In video footage of the event, a female protester can clearly be seen striking Yiannopoulos in the face. This took place during the Q and A, which was interrupted by the female student and another activist, student Edward Ward. They were joined by ten other irate students. Yiannopoulos’s supporters tried to stop them, and police and security were called.
But neither the police nor campus security did anything to stop the activists. This was ironic, because DePaul had forced the College Republicans to pay several hundred extra dollars for security for the event, according to The College Fix.
Ward told Heat Street that he wasn’t interested in shutting down free speech: he was interested in shutting down “hate speech.”
“When [speech] is coming from a point of ignorance, when you make these blatant statements about feminists, when you make blatant statements about the LGBTQ community, when you make statements about black people – then it becomes a problem, because when you use this kind of hatred people like us end up dead,” said Ward. “You get Charleston. These are what you get as a result of his type of speech and rhetoric.”
Again, the implication that there is a direct, causal relationship between offensive speech and violence is ironic, because the protesters were the ones using violence to threaten someone they didn’t agree with. We must use violence to prevent speech we dislike from causing violence should not be a particularly compelling line of reasoning.
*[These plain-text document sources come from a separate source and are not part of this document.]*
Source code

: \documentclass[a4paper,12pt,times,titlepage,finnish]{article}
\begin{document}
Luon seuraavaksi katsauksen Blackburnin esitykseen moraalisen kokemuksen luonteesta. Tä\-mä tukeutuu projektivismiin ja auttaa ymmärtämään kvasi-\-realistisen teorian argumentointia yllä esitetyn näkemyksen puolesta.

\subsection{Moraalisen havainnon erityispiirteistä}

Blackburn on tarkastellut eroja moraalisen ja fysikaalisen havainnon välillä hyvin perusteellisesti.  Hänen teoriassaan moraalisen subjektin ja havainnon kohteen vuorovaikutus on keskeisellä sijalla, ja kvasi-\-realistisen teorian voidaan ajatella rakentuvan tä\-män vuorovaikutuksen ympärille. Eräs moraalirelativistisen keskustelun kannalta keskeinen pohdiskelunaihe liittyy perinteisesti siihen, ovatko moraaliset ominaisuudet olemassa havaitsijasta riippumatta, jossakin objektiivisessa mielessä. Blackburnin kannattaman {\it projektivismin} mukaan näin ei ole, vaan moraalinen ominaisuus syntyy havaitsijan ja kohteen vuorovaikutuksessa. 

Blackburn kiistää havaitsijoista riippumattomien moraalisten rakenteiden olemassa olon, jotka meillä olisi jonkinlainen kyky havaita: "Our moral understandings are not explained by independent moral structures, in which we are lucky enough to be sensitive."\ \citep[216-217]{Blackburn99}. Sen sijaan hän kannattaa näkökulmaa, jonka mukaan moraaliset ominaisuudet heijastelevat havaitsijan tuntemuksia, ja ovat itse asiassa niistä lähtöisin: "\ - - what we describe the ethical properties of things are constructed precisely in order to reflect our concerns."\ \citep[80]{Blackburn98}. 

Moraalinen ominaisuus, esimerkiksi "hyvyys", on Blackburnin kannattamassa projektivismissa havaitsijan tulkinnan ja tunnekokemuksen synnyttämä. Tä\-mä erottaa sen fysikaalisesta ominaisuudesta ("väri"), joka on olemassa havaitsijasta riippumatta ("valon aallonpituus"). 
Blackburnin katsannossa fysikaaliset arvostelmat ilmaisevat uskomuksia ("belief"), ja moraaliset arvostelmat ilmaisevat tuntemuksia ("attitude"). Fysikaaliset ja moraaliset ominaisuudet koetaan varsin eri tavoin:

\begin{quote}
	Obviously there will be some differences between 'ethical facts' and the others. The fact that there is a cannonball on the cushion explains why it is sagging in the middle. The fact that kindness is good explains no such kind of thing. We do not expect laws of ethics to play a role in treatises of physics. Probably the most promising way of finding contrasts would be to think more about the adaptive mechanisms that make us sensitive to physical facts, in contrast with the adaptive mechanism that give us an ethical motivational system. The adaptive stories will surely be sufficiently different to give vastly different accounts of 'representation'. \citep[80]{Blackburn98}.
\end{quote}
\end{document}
As I’ve frequently noted, Yiannopoulos is a Trump supporter, not a libertarian. I don’t agree with many of his views, and some of his most vocal online supporters are truly awful. But we ought to defend his right to speak his mind at a public forum at a university campus, especially when specifically invited to do so by a campus political group. We ought to defend the rights of all students to grapple with ideas that are controversial. Tactics used to thwart Yiannopoulos, including the heckler’s veto, can and will be unleashed on other speakers. If the academy is not a place where freedom of expression is protected for everyone, it’s not a “safe” space at all.